The meeting with Cube #752 was brief, the other sub-collective avoiding all but the most superficial linking of ship systems, mediated primarily through Captain. Greetings were swiftly exchanged, the new drone beamed to an assimilation workshop, and then parting accomplished with Cube #752 revving up engines into high transwarp and streaking off. Sometimes being the pariah of the Collective meant having the distinct impression that one took a shower but forgot to put on deodorant afterwards...and it turned out to be a scorcher of a day.
Excitement over, Weapons was about to restart his war games when Captain called, {Weapons. The new drone belongs to you. Go get up.}
{Me? I thought Delta was looking to fill out her hierarchy a bit more,} whined Weapons, trying to get out of actual responsibility.
{Her dossier indicates a personality more suited for weapons.} Captain sent the drone's background information. Weapons had to admit the drone in her prior existence had liked to blow things up.
{Understood.} Weapons put the simulation on hold, allowing his hierarchy additional time to talk over desired objectives and possible tactics to use in certain situations. He activated the transporter and beamed over to Assimilation Workshop #2.
The assimilation workshop was an actual room. Granted there were no doors and five corridors terminated at the area, but the roughly hexagonal large space was more roomlike than a typical nodal intersection. A pair of workbenches/beds were in the center of the room underneath a virtual torture rack of instruments used for the preparation of newly assimilated drones. Alcoves lined the walls, much more complex than the normal type; and blinking lights and readout terminals were situated at eye level by each alcove. All were empty but one. Before he went to claim the new drone, Weapons looked about for Assimilation.
Assimilation was watching a wall, upon which were several stripes of paint, each a different subtle shade of gray. As Weapons watched, Assimilation sighed, which was eerily echoed from the local walkways as nearby members of the hierarchy reacted in synch. Weapons was slightly weirded out...no, he was quite weirded out. He had known that this hierarchy was headed by a depressed drone (who didn't, as everyone could feel it though the net), but had never experienced it face to face.
Weapons cleared his throat, "The new drone?"
Assimilation pointed without looking up, "Over there. The other cube properly prepared her body with implants and prostheses for a tactical position, but her mind has not been allowed consciousness beyond a basic subspace connection to the Collective. Contamination of individuality must be limited, you know. In other words, she has absolutely no idea where she is and has not been given a Borg designation yet. On the bright side, nanite programming is complete and she will accept her lot in life as a drone. No Locutus fiasco here."

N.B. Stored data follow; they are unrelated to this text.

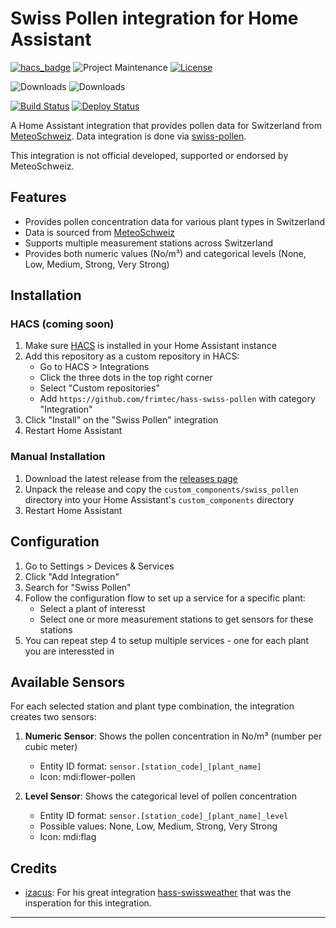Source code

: # Swiss Pollen integration for Home Assistant

[![hacs_badge][hacs-shield]][hacs]
![Project Maintenance][maintenance-shield]
[![License][license-shield]][license]

![Downloads][downloads-shield]
![Downloads][downloads-latest-shield]


[![Build Status][build-status-shield]][build-status]
[![Deploy Status][deploy-status-shield]][deploy-status]

A Home Assistant integration that provides pollen data for Switzerland from [MeteoSchweiz][MeteoSchweiz].
Data integration is done via [swiss-pollen][swiss-pollen].

This integration is not official developed, supported or endorsed by MeteoSchweiz.

## Features

- Provides pollen concentration data for various plant types in Switzerland
- Data is sourced from [MeteoSchweiz][MeteoSchweiz]
- Supports multiple measurement stations across Switzerland
- Provides both numeric values (No/m³) and categorical levels (None, Low, Medium, Strong, Very Strong)

## Installation

### HACS (coming soon)

1. Make sure [HACS](https://hacs.xyz/) is installed in your Home Assistant instance
2. Add this repository as a custom repository in HACS:
   - Go to HACS > Integrations
   - Click the three dots in the top right corner
   - Select "Custom repositories"
   - Add `https://github.com/frimtec/hass-swiss-pollen` with category "Integration"
3. Click "Install" on the "Swiss Pollen" integration
4. Restart Home Assistant

### Manual Installation

1. Download the latest release from the [releases page](https://github.com/frimtec/hass-swiss-pollen/releases)
2. Unpack the release and copy the `custom_components/swiss_pollen` directory into your Home Assistant's `custom_components` directory
3. Restart Home Assistant

## Configuration

1. Go to Settings > Devices & Services
2. Click "Add Integration"
3. Search for "Swiss Pollen"
4. Follow the configuration flow to set up a service for a specific plant:
   - Select a plant of interesst
   - Select one or more measurement stations to get sensors for these stations
5. You can repeat step 4 to setup multiple services - one for each plant you are interessted in

## Available Sensors

For each selected station and plant type combination, the integration creates two sensors:

1. **Numeric Sensor**: Shows the pollen concentration in No/m³ (number per cubic meter)
   - Entity ID format: `sensor.[station_code]_[plant_name]`
   - Icon: mdi:flower-pollen

2. **Level Sensor**: Shows the categorical level of pollen concentration
   - Entity ID format: `sensor.[station_code]_[plant_name]_level`
   - Possible values: None, Low, Medium, Strong, Very Strong
   - Icon: mdi:flag

## Credits
- [izacus](https://github.com/izacus): For his great integration [hass-swissweather](https://github.com/izacus/hass-swissweather) that was the insperation for this integration.

---

[hacs-shield]: https://img.shields.io/badge/HACS-Custom-41BDF5.svg
[hacs]: https://github.com/hacs/integration
[downloads-latest-shield]:https://img.shields.io/github/downloads/frimtec/hass-swiss-pollen/latest/total
[downloads-shield]:https://img.shields.io/github/downloads/frimtec/hass-swiss-pollen/total
[maintenance-shield]: https://img.shields.io/maintenance/yes/2025.svg
[license-shield]: https://img.shields.io/github/license/frimtec/hass-swiss-pollen.svg
[license]: https://opensource.org/licenses/Apache-2.0
[build-status-shield]: https://github.com/frimtec/hass-swiss-pollen/actions/workflows/build.yml/badge.svg
[build-status]: https://github.com/frimtec/hass-swiss-pollen/actions/workflows/build.yml
[deploy-status-shield]: https://github.com/frimtec/hass-swiss-pollen/actions/workflows/deploy_release.yml/badge.svg
[deploy-status]: https://github.com/frimtec/hass-swiss-pollen/actions/workflows/deploy_release.yml
[latest-release]: https://github.com/frimtec/hass-swiss-pollen/releases/latest
[MeteoSchweiz]: https://www.meteoschweiz.admin.ch/service-und-publikationen/applikationen/pollenprognose.html
[swiss-pollen]: https://github.com/frimtec/swiss-pollen
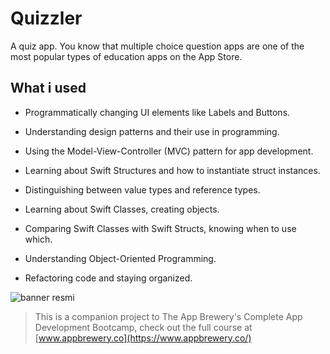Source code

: 

#  Quizzler

A quiz app. You know that multiple choice question apps are one of the most popular types of education apps on the App Store.

## What i used


* Programmatically changing UI elements like Labels and Buttons.

* Understanding design patterns and their use in programming.

* Using the Model-View-Controller (MVC) pattern for app development.

* Learning about Swift Structures and how to instantiate struct instances.

* Distinguishing between value types and reference types.

* Learning about Swift Classes, creating objects.

* Comparing Swift Classes with Swift Structs, knowing when to use which.

* Understanding Object-Oriented Programming.

* Refactoring code and staying organized.



        

![banner resmi](https://r.resimlink.com/Uqkcmv5d.png)
>This is a companion project to The App Brewery's Complete App Development Bootcamp, check out the full course at [www.appbrewery.co](https://www.appbrewery.co/)


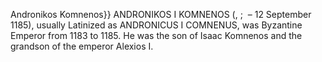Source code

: Andronikos Komnenos}} ANDRONIKOS I KOMNENOS (, ;  – 12 September 1185), usually Latinized as ANDRONICUS I COMNENUS, was Byzantine Emperor from 1183 to 1185. He was the son of Isaac Komnenos and the grandson of the emperor Alexios I.
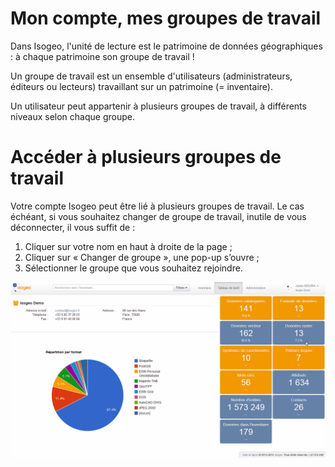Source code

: # Mon compte, mes groupes de travail

Dans Isogeo, l'unité de lecture est le patrimoine de données géographiques : à chaque patrimoine son groupe de travail !

Un groupe de travail est un ensemble d'utilisateurs (administrateurs, éditeurs ou lecteurs) travaillant sur un patrimoine (= inventaire).

Un utilisateur peut appartenir à plusieurs groupes de travail, à différents niveaux selon chaque groupe.

# Accéder à plusieurs groupes de travail

Votre compte Isogeo peut être lié à plusieurs groupes de travail. Le cas échéant, si vous souhaitez changer de groupe de travail, inutile de vous déconnecter, il vous suffit de :

1.	Cliquer sur votre nom en haut à droite de la page ;
2.	Cliquer sur « Changer de groupe », une pop-up s’ouvre ;
3.	Sélectionner le groupe que vous souhaitez rejoindre.

![Changement de groupe](../images/user_switch_group.gif "Changer de groupe")
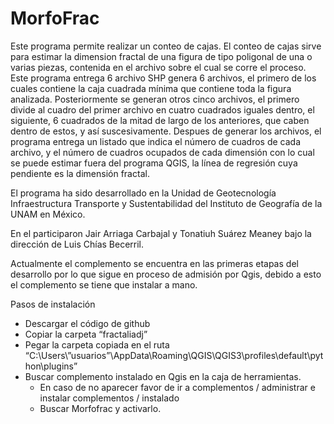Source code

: # MorfoFrac

Este programa permite realizar un conteo de cajas.
El conteo de cajas sirve para estimar la dimension fractal de una figura de tipo poligonal de una o varias piezas, contenida en el archivo sobre el cual se corre el proceso.
Este programa entrega 6 archivo SHP genera 6 archivos, el primero de los cuales contiene la caja cuadrada mínima que contiene toda la figura analizada.
Posteriormente se generan otros cinco archivos, el primero divide al cuadro del primer archivo en cuatro cuadrados iguales dentro, el siguiente, 6 cuadrados de la mitad de largo de los anteriores, que caben dentro de estos, y así suscesivamente.
Despues de generar los archivos, el programa entrega un listado que indica el número de cuadros de cada archivo, y el número de cuadros ocupados de cada dimensión con lo cual se puede estimar fuera del programa QGIS, la línea de regresión cuya pendiente es la dimensión fractal. 

El programa ha sido desarrollado en la Unidad de Geotecnología Infraestructura Transporte y Sustentabilidad del Instituto de Geografía de la UNAM en México.

En el participaron Jair Arriaga Carbajal y Tonatiuh Suárez Meaney bajo la dirección de Luis Chías Becerril.

Actualmente el complemento se encuentra en las primeras etapas del desarrollo por lo que sigue en proceso de admisión por Qgis, debido a esto el complemento se tiene que instalar a mano.

Pasos de instalación 

- Descargar el código de github
- Copiar la carpeta “fractaliadj”
- Pegar la carpeta copiada en el ruta “C:\Users\”usuarios”\AppData\Roaming\QGIS\QGIS3\profiles\default\python\plugins”
- Buscar complemento instalado en Qgis en la caja de herramientas.
	- En caso de no aparecer favor de ir a complementos / administrar e instalar complementos / instalado 
	- Buscar Morfofrac y activarlo.
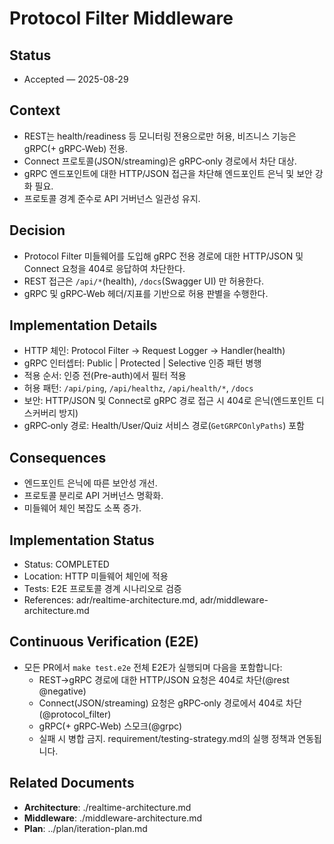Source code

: # Protocol Filter Middleware

## Status
- Accepted — 2025-08-29

## Context
- REST는 health/readiness 등 모니터링 전용으로만 허용, 비즈니스 기능은 gRPC(+ gRPC‑Web) 전용.
- Connect 프로토콜(JSON/streaming)은 gRPC‑only 경로에서 차단 대상.
- gRPC 엔드포인트에 대한 HTTP/JSON 접근을 차단해 엔드포인트 은닉 및 보안 강화 필요.
- 프로토콜 경계 준수로 API 거버넌스 일관성 유지.

## Decision
- Protocol Filter 미들웨어를 도입해 gRPC 전용 경로에 대한 HTTP/JSON 및 Connect 요청을 404로 응답하여 차단한다.
- REST 접근은 `/api/*`(health), `/docs`(Swagger UI) 만 허용한다.
- gRPC 및 gRPC‑Web 헤더/지표를 기반으로 허용 판별을 수행한다.

## Implementation Details
- HTTP 체인: Protocol Filter → Request Logger → Handler(health)
- gRPC 인터셉터: Public | Protected | Selective 인증 패턴 병행
- 적용 순서: 인증 전(Pre-auth)에서 필터 적용
- 허용 패턴: `/api/ping`, `/api/healthz`, `/api/health/*`, `/docs`
- 보안: HTTP/JSON 및 Connect로 gRPC 경로 접근 시 404로 은닉(엔드포인트 디스커버리 방지)
- gRPC‑only 경로: Health/User/Quiz 서비스 경로(`GetGRPCOnlyPaths`) 포함

## Consequences
- 엔드포인트 은닉에 따른 보안성 개선.
- 프로토콜 분리로 API 거버넌스 명확화.
- 미들웨어 체인 복잡도 소폭 증가.

## Implementation Status
- Status: COMPLETED
- Location: HTTP 미들웨어 체인에 적용
- Tests: E2E 프로토콜 경계 시나리오로 검증
- References: adr/realtime-architecture.md, adr/middleware-architecture.md

## Continuous Verification (E2E)
- 모든 PR에서 `make test.e2e` 전체 E2E가 실행되며 다음을 포함합니다:
  - REST→gRPC 경로에 대한 HTTP/JSON 요청은 404로 차단(@rest @negative)
  - Connect(JSON/streaming) 요청은 gRPC‑only 경로에서 404로 차단(@protocol_filter)
  - gRPC(+ gRPC‑Web) 스모크(@grpc)
  - 실패 시 병합 금지. requirement/testing-strategy.md의 실행 정책과 연동됩니다.

## Related Documents
- **Architecture**: ./realtime-architecture.md
- **Middleware**: ./middleware-architecture.md
- **Plan**: ../plan/iteration-plan.md
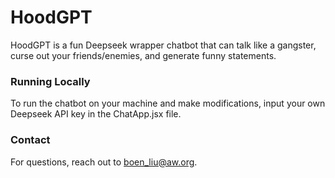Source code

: # HoodGPT
HoodGPT is a fun Deepseek wrapper chatbot that can talk like a gangster, curse out your friends/enemies, and generate funny statements.

### Running Locally
To run the chatbot on your machine and make modifications, input your own Deepseek API key in the ChatApp.jsx file.

### Contact
For questions, reach out to boen_liu@aw.org.
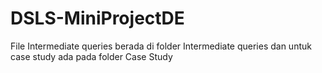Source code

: # DSLS-MiniProjectDE

File Intermediate queries berada di folder Intermediate queries dan untuk case study ada pada folder Case Study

"Understood." Weapons paused, then asked, "What are you doing?" The whole conversation had taken place with Assimilation staring intently at the paint.
"Watching the paint dry, of course. Everyone knows how boring it is to travel between these empty systems, and so my entertainment is gleaned comparing drying times between different shades of hull paint."
Weapons decided not to comment, especially as one of the unison sighs happened again. Instead he turned and went to the new member of his hierarchy. The drone was a typical humanoid specimen, told apart externally by the vertical nose ridges which ran up to her forehead...as much forehead as was visible under implants, that is. Other than that, she was clothed in the typical body suit, had the normal prostheses and implants, and the skin was a healthy mottled gray. Weapons dropped into the net, feeling the unconscious mind sleeping in stasis. Reviewing the list of open designations, he selected one, then began the awakening process.
The drone woke up, her eyes opening and her mind questing out on the local net, instinctively attempting to integrate itself with the rest of the sub-collective. Weapons quickly introduced himself and other vital information. He wanted to get this done and back to his simulations. In the background he could hear his hierarchy coming up with what were frankly impossible battle situations.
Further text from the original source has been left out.